> _Problem details_: Please set down the lines of the listing exactly, from its first line to the line with "you see fit;", leaving the pictures out.

-- Opening Marker --

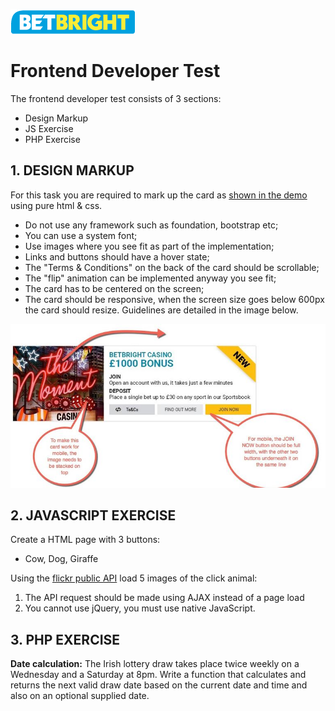 ![BetBright](betbright.png)

# Frontend Developer Test
The frontend developer test consists of 3 sections:
- Design Markup
- JS Exercise
- PHP Exercise

## 1. DESIGN MARKUP
For this task you are required to mark up the card as [shown in the demo](https://marvelapp.com/a886dh) using pure html & css.
- Do not use any framework such as foundation, bootstrap etc;
- You can use a system font;
- Use images where you see fit as part of the implementation;
- Links and buttons should have a hover state;
- The "Terms & Conditions" on the back of the card should be scrollable;
- The "flip" animation can be implemented anyway you see fit;
- The card has to be centered on the screen;
- The card should be responsive, when the screen size goes below 600px the card should resize. Guidelines are detailed in the image below.

![Guidelines](guidelines.jpg)

## 2. JAVASCRIPT EXERCISE
Create a HTML page with 3 buttons:
- Cow, Dog, Giraffe

Using the [flickr public API](https://www.flickr.com/services/feeds/docs/photos_public/) load 5 images of the click animal:
  1. The API request should be made using AJAX instead of a page load
  2. You cannot use jQuery, you must use native JavaScript.

## 3. PHP EXERCISE
**Date calculation:** The Irish lottery draw takes place twice weekly on a Wednesday and a Saturday at 8pm. Write a function that calculates and returns the next valid draw date based on the current date and time and also on an optional supplied date.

-- Closing Marker --

> _Result below_:
 ![BetBright](betbright.png)

# Frontend Developer Test
The frontend developer test consists of 3 sections:
- Design Markup
- JS Exercise
- PHP Exercise

## 1. DESIGN MARKUP
For this task you are required to mark up the card as [shown in the demo](https://marvelapp.com/a886dh) using pure html & css.
- Do not use any framework such as foundation, bootstrap etc;
- You can use a system font;
- Use images where you see fit as part of the implementation;
- Links and buttons should have a hover state;
- The "Terms & Conditions" on the back of the card should be scrollable;
- The "flip" animation can be implemented anyway you see fit;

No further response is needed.